# Problem description:
When the string "Trace" is part of a line below, that line should be copied.

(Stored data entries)
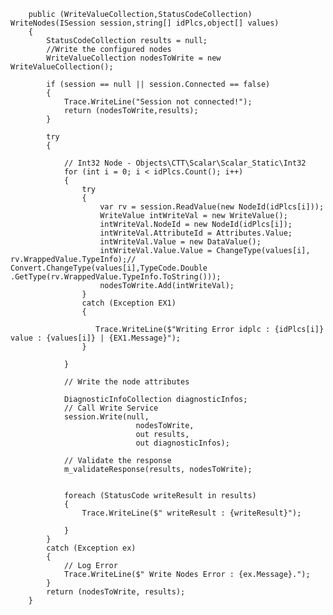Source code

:         public (WriteValueCollection,StatusCodeCollection) WriteNodes(ISession session,string[] idPlcs,object[] values)
        {
            StatusCodeCollection results = null;
            //Write the configured nodes
            WriteValueCollection nodesToWrite = new WriteValueCollection();

            if (session == null || session.Connected == false)
            {
                Trace.WriteLine("Session not connected!");
                return (nodesToWrite,results);
            }

            try
            {
               
                // Int32 Node - Objects\CTT\Scalar\Scalar_Static\Int32
                for (int i = 0; i < idPlcs.Count(); i++)
                {
                    try
                    {
                        var rv = session.ReadValue(new NodeId(idPlcs[i]));
                        WriteValue intWriteVal = new WriteValue();
                        intWriteVal.NodeId = new NodeId(idPlcs[i]);
                        intWriteVal.AttributeId = Attributes.Value;
                        intWriteVal.Value = new DataValue();
                        intWriteVal.Value.Value = ChangeType(values[i], rv.WrappedValue.TypeInfo);// Convert.ChangeType(values[i],TypeCode.Double .GetType(rv.WrappedValue.TypeInfo.ToString()));
                        nodesToWrite.Add(intWriteVal);
                    }
                    catch (Exception EX1)
                    {

                       Trace.WriteLine($"Writing Error idplc : {idPlcs[i]} value : {values[i]} | {EX1.Message}");
                    }
                    
                }

                // Write the node attributes
                
                DiagnosticInfoCollection diagnosticInfos;
                // Call Write Service
                session.Write(null,
                                nodesToWrite,
                                out results,
                                out diagnosticInfos);

                // Validate the response
                m_validateResponse(results, nodesToWrite);


                foreach (StatusCode writeResult in results)
                {
                    Trace.WriteLine($" writeResult : {writeResult}");
                    
                }
            }
            catch (Exception ex)
            {
                // Log Error
                Trace.WriteLine($" Write Nodes Error : {ex.Message}.");
            }
            return (nodesToWrite, results);
        }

# Output below:
                Trace.WriteLine("Session not connected!");
                       Trace.WriteLine($"Writing Error idplc : {idPlcs[i]} value : {values[i]} | {EX1.Message}");
                    Trace.WriteLine($" writeResult : {writeResult}");
                Trace.WriteLine($" Write Nodes Error : {ex.Message}.");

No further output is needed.